Le diagnostic différentiel est à faire avec le trichofolliculome, qui n’apparaît cependant pas si tôt dans la vie, mais qui peut être localisé sur le nez : les poils qui en sortent sont en général duveteux, alors que ceux d’une fistule congénitale sont souvent plus épais et plus longs.

D – FISTULES LABIALES :

Elles sont localisées à la lèvre inférieure et, dans 60 % des cas, elles sont associées à un bec-de-lièvre et une fente palatine. Mais elles peuvent être isolées et survenir dans un contexte familial avec transmission en dominance.

Il s’agit de deux petits pertuis situés sur le vermillon de la lèvre, de part et d’autre de la ligne médiane ; les trajets fistuleux peuvent avoir jusqu’à 20 mm de profondeur et se perdre dans le muscle orbiculaire.

Rarement, la fistule est médiane et unique.

C’est le cas à la lèvre supérieure, où elle répond aux mêmes mécanismes que celle du nez, mais sans le risque de myéloméningocèle.

E – LÉSIONS DYSRAPHIQUES SPINALES POSTÉRIEURES :

Elles prédominent à la région lombofessière.

En regard d’un spina bifida occulta lombaire, on peut observer une dépression cutanée médiane adhérente aux plans profonds, un lipome médian comblant l’ensellure lombosacrée ou déviant le sillon interfessier, un angiome plan ou des télangiectasies.

La dysraphie osseuse isolée est souvent asymptomatique ; s’il y a un myéloschisis associé, on observe plus fréquemment des troubles nerveux (paraplégie, incontinence sphinctérienne, troubles de la statique, maux perforants plantaires).

Un aspect clinique très particulier est celui de la « queue faunesque » : c’est une hyperpilosité circonscrite médiane, localisée à la région lombosacrée, faite de longs poils noirs qui se ramassent en tresse dans le haut du sillon interfessier.

On peut aussi observer des tumeurs caudales appendues de structures histologiques variées.

Si la dysraphie est très basse, au niveau du neuropore postérieur, on peut voir se constituer un kyste pilonidal ou une fistule sacrococcygienne.

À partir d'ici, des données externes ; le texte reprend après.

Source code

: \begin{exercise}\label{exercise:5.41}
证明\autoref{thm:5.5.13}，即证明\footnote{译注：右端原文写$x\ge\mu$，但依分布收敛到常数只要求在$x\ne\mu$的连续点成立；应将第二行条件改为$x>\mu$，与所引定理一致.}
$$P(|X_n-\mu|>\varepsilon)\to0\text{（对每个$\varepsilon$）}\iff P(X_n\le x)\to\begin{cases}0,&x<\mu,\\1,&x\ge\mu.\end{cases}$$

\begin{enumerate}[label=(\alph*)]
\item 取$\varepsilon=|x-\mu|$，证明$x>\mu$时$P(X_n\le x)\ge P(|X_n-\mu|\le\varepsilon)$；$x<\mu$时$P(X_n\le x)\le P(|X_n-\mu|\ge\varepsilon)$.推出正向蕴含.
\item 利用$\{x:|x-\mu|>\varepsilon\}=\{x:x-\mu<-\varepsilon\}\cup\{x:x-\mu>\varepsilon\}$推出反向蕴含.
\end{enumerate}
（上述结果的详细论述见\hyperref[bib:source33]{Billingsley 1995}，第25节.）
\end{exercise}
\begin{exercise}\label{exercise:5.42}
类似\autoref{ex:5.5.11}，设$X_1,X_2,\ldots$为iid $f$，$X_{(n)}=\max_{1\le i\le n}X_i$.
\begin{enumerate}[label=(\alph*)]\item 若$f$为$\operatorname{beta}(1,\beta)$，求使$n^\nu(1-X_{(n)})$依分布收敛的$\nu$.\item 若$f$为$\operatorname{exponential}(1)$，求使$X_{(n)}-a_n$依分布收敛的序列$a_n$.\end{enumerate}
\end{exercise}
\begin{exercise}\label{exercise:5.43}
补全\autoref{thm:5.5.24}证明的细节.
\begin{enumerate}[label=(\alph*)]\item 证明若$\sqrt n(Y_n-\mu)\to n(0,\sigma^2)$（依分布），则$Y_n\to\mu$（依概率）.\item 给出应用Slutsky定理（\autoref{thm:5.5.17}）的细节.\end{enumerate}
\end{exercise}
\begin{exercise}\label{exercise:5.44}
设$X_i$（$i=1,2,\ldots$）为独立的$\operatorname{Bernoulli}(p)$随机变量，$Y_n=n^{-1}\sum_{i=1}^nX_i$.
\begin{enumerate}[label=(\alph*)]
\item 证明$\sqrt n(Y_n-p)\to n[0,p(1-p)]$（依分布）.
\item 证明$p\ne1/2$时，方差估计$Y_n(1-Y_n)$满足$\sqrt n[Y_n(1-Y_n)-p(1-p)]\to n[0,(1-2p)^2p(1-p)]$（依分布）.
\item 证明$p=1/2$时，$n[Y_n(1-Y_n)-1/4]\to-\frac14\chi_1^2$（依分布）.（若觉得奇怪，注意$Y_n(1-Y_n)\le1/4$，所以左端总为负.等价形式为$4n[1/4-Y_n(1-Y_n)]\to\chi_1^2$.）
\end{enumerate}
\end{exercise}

Le kyste pilonidal congénital est généralement ignoré tant que ne survient pas une complication en rapport avec sa rupture ou sa surinfection.

Histologiquement, il s’agit d’un kyste dermoïde avec une paroi épithéliale malpighienne kératinisante et des structures annexielles pilaires et sébacées.

En cas de surinfection, on peut exceptionnellement observer une méningite purulente si le kyste communique avec le sac méningé, qui est en principe oblitéré au niveau de S2 ; plus souvent, il se constitue un abcès très douloureux du sillon interfessier ou du raphé anococcygien. Sa mise à plat fait apparaître du pus mélangé à des débris épithéliaux, des paillettes de kératine et de longs poils enchevêtrés ayant constitué le contenu du kyste.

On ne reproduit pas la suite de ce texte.